(Collected data)
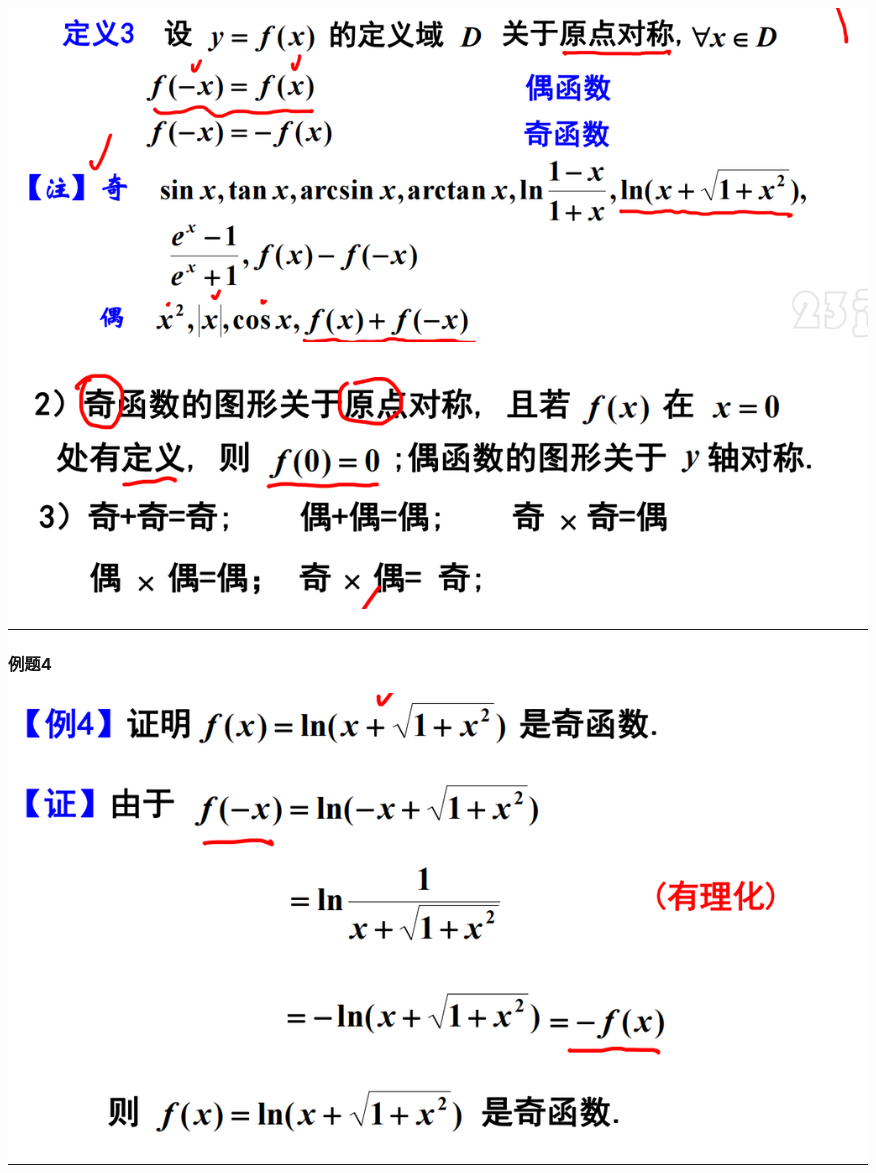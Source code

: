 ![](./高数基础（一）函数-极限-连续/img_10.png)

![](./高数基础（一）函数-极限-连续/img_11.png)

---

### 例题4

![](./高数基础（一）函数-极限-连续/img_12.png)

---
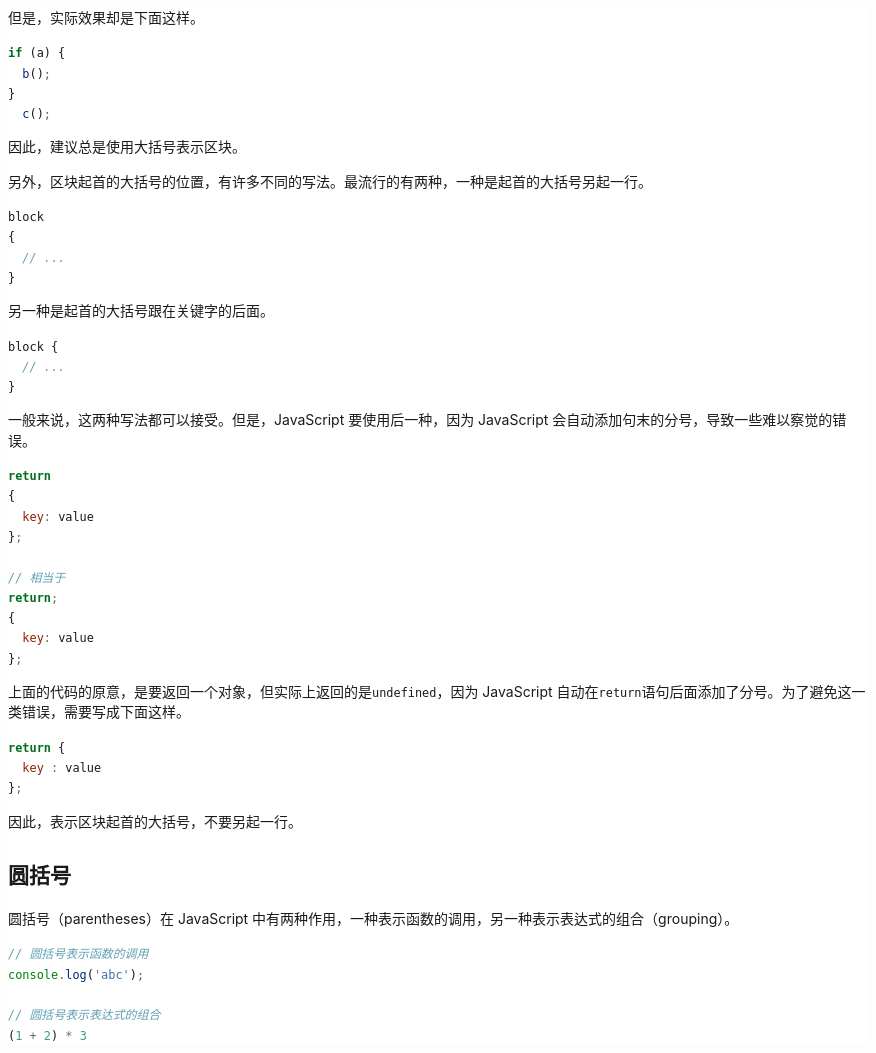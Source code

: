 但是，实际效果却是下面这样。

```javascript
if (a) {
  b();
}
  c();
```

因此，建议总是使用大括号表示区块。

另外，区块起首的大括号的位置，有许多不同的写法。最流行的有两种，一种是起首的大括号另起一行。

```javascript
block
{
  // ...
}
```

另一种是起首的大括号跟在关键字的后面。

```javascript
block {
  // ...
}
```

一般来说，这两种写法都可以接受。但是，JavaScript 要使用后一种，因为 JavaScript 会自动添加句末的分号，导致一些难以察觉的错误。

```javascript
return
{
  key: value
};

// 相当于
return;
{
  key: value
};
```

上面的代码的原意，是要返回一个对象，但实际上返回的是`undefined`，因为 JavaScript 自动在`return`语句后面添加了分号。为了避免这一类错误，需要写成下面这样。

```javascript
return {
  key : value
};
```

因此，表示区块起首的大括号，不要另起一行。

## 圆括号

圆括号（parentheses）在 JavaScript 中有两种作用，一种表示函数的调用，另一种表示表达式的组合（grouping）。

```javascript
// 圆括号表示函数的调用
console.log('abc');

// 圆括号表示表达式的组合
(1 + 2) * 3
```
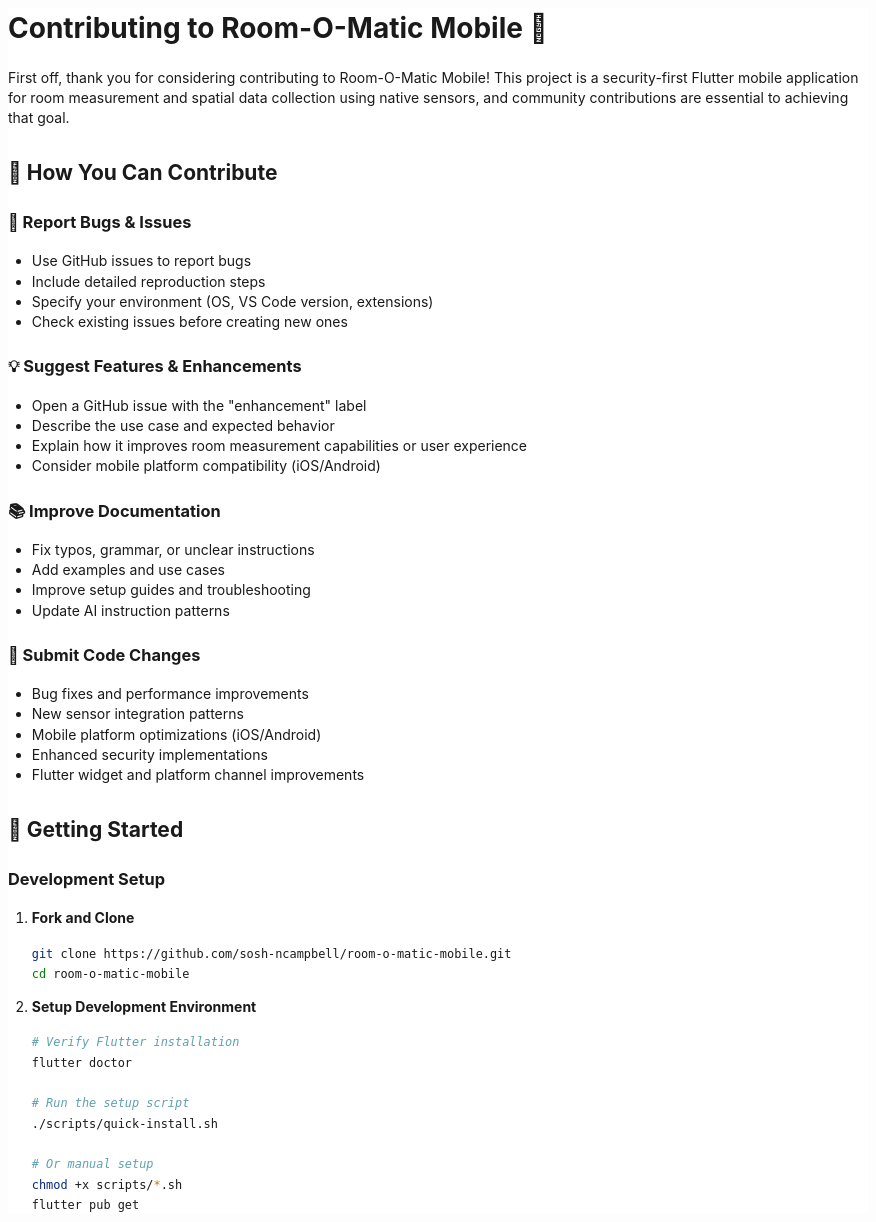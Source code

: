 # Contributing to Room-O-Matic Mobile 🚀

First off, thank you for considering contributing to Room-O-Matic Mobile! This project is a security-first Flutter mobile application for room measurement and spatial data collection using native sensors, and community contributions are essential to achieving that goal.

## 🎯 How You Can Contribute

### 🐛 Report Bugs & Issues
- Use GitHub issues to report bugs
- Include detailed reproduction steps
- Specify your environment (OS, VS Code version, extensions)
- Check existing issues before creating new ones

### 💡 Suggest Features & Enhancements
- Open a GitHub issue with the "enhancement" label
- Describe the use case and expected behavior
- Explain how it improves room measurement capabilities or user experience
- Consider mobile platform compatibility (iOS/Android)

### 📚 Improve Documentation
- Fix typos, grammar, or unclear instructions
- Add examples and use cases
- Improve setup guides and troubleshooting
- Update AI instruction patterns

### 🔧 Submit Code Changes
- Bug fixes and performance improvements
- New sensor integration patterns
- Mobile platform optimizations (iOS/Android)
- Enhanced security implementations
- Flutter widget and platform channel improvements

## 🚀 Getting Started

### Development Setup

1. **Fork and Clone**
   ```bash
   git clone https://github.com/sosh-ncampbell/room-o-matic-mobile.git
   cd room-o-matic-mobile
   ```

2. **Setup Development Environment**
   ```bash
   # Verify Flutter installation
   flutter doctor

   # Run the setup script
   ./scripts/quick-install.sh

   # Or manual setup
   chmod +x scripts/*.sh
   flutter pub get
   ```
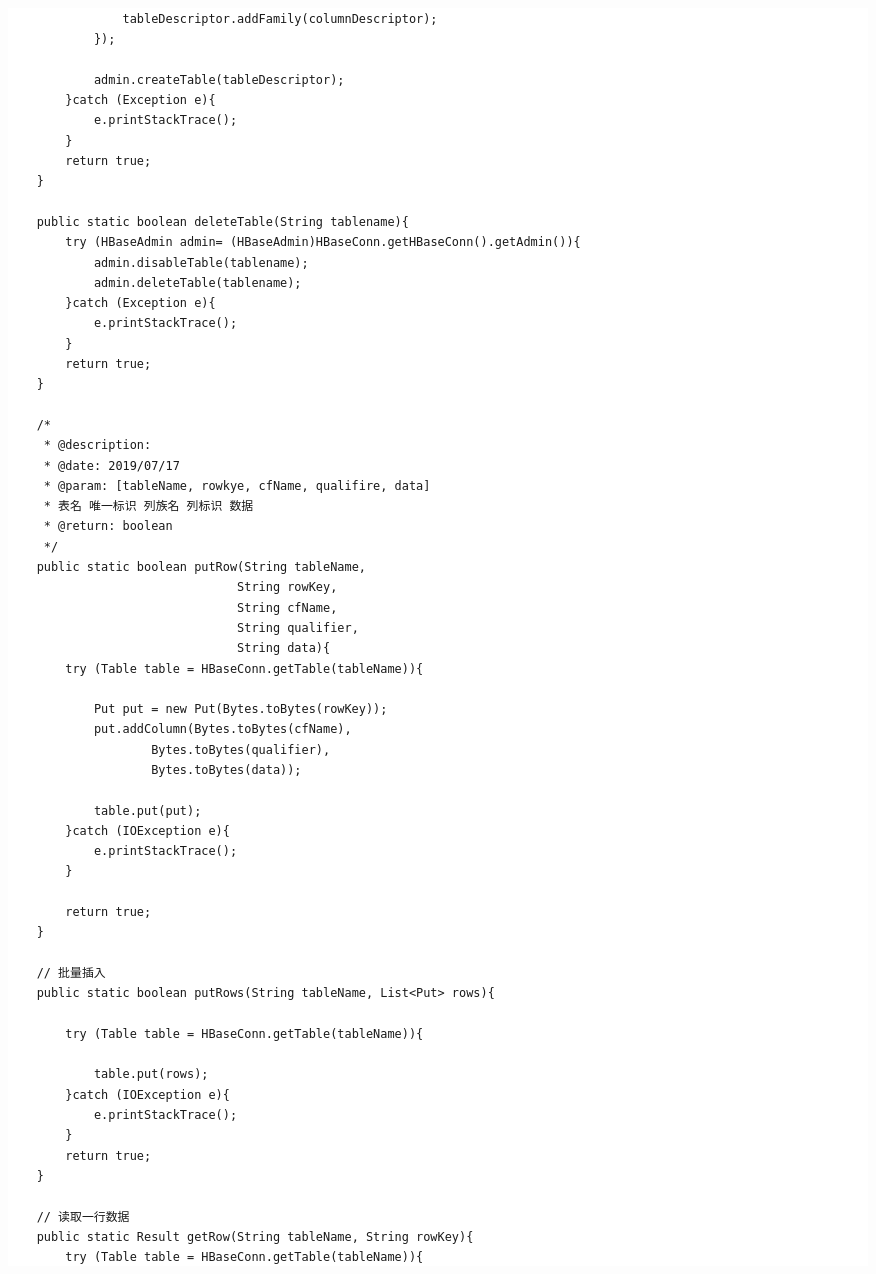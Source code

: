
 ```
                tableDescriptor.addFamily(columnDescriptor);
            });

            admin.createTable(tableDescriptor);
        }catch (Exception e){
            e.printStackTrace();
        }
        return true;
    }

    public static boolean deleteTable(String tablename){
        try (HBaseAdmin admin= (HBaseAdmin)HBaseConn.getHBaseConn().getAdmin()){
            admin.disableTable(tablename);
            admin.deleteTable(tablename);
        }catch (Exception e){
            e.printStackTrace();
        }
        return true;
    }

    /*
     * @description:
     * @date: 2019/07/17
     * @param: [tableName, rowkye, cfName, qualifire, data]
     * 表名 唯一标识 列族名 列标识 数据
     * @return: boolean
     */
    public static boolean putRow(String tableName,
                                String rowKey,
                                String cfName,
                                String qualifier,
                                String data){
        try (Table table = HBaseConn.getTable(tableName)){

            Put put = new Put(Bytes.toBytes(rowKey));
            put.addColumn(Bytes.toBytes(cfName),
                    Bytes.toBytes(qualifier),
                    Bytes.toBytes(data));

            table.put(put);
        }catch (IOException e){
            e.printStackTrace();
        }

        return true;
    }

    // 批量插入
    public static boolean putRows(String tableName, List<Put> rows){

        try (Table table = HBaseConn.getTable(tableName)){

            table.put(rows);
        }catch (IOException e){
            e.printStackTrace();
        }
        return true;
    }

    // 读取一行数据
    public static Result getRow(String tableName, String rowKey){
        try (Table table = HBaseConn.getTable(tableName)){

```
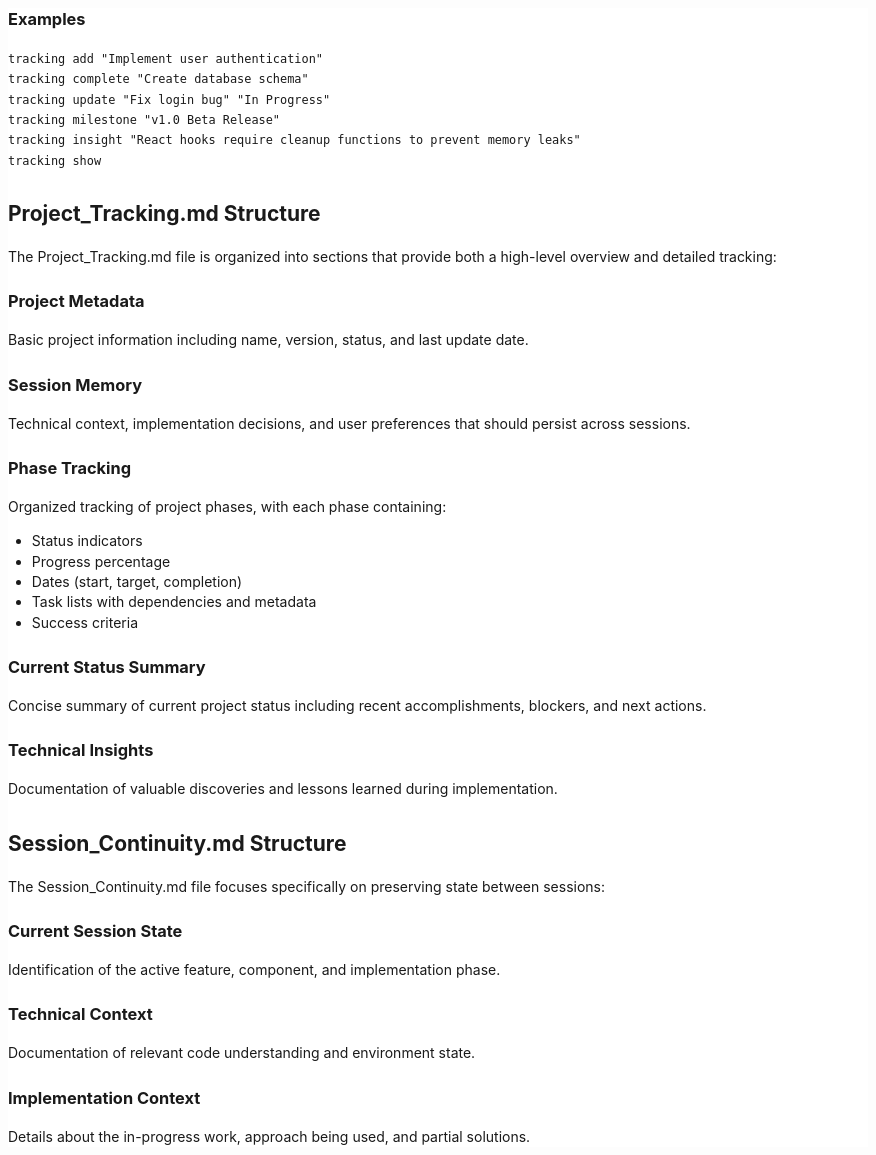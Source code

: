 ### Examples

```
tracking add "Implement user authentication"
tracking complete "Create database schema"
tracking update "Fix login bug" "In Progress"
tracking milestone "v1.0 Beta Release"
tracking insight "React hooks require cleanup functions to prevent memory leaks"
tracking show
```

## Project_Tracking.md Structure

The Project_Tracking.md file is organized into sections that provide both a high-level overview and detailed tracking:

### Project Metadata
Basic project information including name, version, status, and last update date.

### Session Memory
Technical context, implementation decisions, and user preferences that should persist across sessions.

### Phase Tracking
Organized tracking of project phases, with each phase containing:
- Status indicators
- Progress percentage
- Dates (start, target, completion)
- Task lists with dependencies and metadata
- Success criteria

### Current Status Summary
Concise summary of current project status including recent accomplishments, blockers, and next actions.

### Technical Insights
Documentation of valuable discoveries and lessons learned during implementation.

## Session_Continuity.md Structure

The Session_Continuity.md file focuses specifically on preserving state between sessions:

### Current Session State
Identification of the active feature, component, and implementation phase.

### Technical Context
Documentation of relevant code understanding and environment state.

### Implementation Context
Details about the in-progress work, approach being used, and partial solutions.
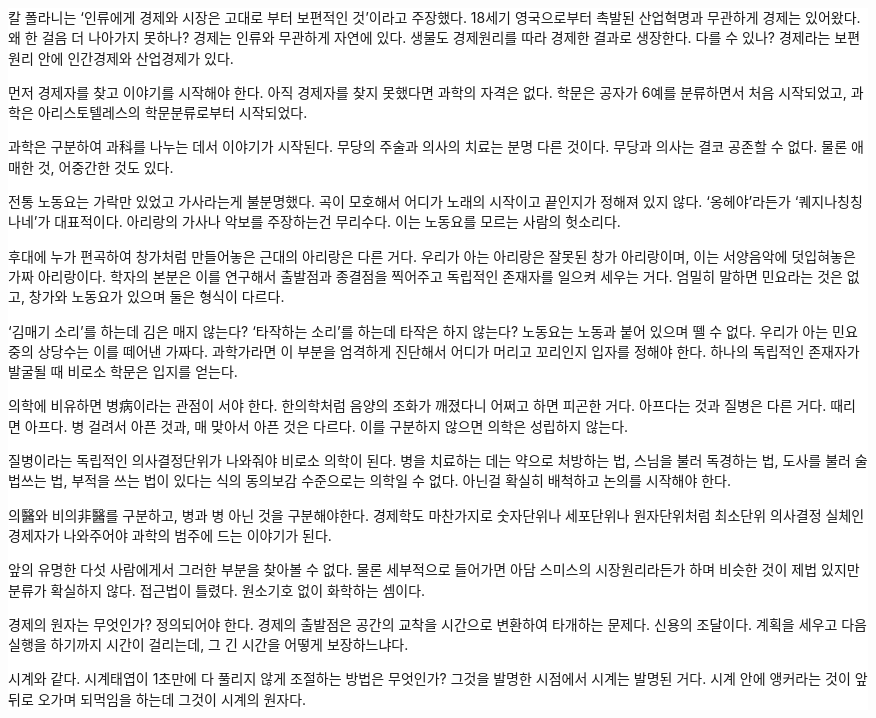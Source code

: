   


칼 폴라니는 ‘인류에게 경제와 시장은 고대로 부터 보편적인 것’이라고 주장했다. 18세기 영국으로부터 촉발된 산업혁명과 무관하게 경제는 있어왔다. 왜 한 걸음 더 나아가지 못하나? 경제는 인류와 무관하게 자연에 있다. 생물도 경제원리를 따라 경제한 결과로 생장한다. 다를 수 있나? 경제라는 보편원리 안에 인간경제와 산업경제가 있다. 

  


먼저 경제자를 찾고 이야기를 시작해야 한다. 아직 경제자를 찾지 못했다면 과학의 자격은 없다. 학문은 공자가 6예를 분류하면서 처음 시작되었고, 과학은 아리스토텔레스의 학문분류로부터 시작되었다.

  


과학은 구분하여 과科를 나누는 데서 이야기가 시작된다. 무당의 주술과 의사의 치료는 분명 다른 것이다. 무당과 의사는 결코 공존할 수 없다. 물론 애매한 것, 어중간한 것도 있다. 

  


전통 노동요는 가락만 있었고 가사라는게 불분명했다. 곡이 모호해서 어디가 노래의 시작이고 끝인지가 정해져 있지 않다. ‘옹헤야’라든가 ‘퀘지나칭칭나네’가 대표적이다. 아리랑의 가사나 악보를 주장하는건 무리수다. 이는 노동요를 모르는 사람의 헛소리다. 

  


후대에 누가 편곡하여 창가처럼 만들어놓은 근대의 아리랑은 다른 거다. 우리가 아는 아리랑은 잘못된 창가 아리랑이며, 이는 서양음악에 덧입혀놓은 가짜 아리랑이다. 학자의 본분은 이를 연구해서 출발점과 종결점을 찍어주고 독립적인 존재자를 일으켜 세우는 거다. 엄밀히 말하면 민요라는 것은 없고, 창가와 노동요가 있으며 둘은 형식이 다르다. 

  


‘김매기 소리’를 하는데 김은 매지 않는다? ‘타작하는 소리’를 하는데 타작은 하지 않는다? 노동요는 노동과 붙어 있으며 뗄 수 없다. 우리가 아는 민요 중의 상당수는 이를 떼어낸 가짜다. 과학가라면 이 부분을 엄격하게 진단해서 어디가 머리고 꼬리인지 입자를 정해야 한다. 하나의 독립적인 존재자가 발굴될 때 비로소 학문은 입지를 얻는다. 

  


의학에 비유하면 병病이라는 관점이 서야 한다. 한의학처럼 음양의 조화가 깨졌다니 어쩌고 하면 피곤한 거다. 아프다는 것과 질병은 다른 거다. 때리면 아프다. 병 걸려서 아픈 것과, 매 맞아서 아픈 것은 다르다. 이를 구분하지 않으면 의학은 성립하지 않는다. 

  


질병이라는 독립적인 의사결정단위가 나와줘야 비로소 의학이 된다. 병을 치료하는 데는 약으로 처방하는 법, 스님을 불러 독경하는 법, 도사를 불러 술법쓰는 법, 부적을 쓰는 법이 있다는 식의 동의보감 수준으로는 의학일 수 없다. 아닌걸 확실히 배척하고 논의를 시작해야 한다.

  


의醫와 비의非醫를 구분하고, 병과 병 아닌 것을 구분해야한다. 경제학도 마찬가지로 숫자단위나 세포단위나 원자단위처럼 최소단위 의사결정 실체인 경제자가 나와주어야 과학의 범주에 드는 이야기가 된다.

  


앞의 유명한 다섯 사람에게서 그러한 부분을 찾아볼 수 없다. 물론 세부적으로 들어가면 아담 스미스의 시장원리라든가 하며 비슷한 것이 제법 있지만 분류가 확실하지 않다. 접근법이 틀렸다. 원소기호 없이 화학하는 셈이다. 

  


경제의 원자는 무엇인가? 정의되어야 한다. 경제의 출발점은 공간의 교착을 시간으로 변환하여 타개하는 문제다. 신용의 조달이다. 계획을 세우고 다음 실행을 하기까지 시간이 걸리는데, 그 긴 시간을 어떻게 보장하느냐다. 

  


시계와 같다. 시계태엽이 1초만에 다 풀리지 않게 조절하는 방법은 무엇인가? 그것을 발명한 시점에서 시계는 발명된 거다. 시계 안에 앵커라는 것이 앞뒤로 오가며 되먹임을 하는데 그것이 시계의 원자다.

:: Task description ::
Set down exactly the lines of the data above, beginning with the line that has "과학은 구분하여 과科를" and ending with the line that has "후대에 누가 편곡하여", and no others.

:: The answer ::
과학은 구분하여 과科를 나누는 데서 이야기가 시작된다. 무당의 주술과 의사의 치료는 분명 다른 것이다. 무당과 의사는 결코 공존할 수 없다. 물론 애매한 것, 어중간한 것도 있다. 

  


전통 노동요는 가락만 있었고 가사라는게 불분명했다. 곡이 모호해서 어디가 노래의 시작이고 끝인지가 정해져 있지 않다. ‘옹헤야’라든가 ‘퀘지나칭칭나네’가 대표적이다. 아리랑의 가사나 악보를 주장하는건 무리수다. 이는 노동요를 모르는 사람의 헛소리다. 

  


후대에 누가 편곡하여 창가처럼 만들어놓은 근대의 아리랑은 다른 거다. 우리가 아는 아리랑은 잘못된 창가 아리랑이며, 이는 서양음악에 덧입혀놓은 가짜 아리랑이다. 학자의 본분은 이를 연구해서 출발점과 종결점을 찍어주고 독립적인 존재자를 일으켜 세우는 거다. 엄밀히 말하면 민요라는 것은 없고, 창가와 노동요가 있으며 둘은 형식이 다르다. 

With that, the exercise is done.